Visitors from continental Europe continue to grow, with an increase of 7.6% being led by a spike in French and Spanish tourists.
There was also a rise in numbers from Australia and other so-called “emerging markets”, growing almost 7% year on year for the first three months of 2019.
Tourism Ireland chief executive Niall Gibbons cautioned that while growth was positive, there were signs to be wary.
“It is early days yet – arrivals for the first quarter represent around 18% of total annual arrivals and growth in the month of March alone has slowed to 3.3%,” he said.
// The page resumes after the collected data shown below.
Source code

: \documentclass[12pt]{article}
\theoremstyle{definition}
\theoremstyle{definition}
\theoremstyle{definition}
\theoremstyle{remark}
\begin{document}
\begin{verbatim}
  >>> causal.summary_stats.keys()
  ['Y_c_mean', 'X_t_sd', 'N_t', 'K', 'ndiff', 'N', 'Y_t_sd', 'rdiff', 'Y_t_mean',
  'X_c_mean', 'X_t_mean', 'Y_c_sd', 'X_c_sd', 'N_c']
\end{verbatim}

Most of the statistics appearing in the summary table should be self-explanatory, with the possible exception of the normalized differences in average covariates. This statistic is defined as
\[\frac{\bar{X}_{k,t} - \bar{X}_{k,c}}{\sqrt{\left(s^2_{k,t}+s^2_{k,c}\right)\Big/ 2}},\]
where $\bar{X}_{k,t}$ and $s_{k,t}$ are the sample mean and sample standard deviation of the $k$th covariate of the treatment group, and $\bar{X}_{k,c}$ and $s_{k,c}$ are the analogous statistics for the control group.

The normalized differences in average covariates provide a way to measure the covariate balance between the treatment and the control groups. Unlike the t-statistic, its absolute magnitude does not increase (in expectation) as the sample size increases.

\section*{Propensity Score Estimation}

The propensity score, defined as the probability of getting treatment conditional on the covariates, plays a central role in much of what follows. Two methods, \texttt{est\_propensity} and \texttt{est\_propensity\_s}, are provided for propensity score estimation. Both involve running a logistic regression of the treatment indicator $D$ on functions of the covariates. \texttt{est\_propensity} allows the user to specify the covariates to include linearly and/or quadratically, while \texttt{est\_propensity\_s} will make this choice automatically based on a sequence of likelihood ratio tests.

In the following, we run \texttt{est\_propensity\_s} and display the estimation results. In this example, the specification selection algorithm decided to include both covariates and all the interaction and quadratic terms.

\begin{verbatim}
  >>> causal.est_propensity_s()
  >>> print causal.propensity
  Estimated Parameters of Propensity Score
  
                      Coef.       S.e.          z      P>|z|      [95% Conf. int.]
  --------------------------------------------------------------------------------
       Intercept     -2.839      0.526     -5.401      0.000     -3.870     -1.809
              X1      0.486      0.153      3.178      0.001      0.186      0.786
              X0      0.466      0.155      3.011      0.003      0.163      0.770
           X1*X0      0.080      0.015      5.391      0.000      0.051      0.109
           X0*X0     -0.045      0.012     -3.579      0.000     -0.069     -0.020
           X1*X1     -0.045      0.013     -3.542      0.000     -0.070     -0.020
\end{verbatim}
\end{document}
He said the British increase was encouraging but tourism could not become complacent in the wake of Brexit.
“While we welcome the fact that arrivals from Britain are up 1.4%, we know that the Brexit extension will continue to cause uncertainty for the summer season.
“However, we will continue to monitor the British market closely, working in conjunction with our British-based Brexit Taskforce,” he said.
For March alone, trips by British visitors decreased by 3.1% to 284,300, the CSO said.
The total number of overseas trips made by Irish residents during March increased by 13.5% to 634,000, it said.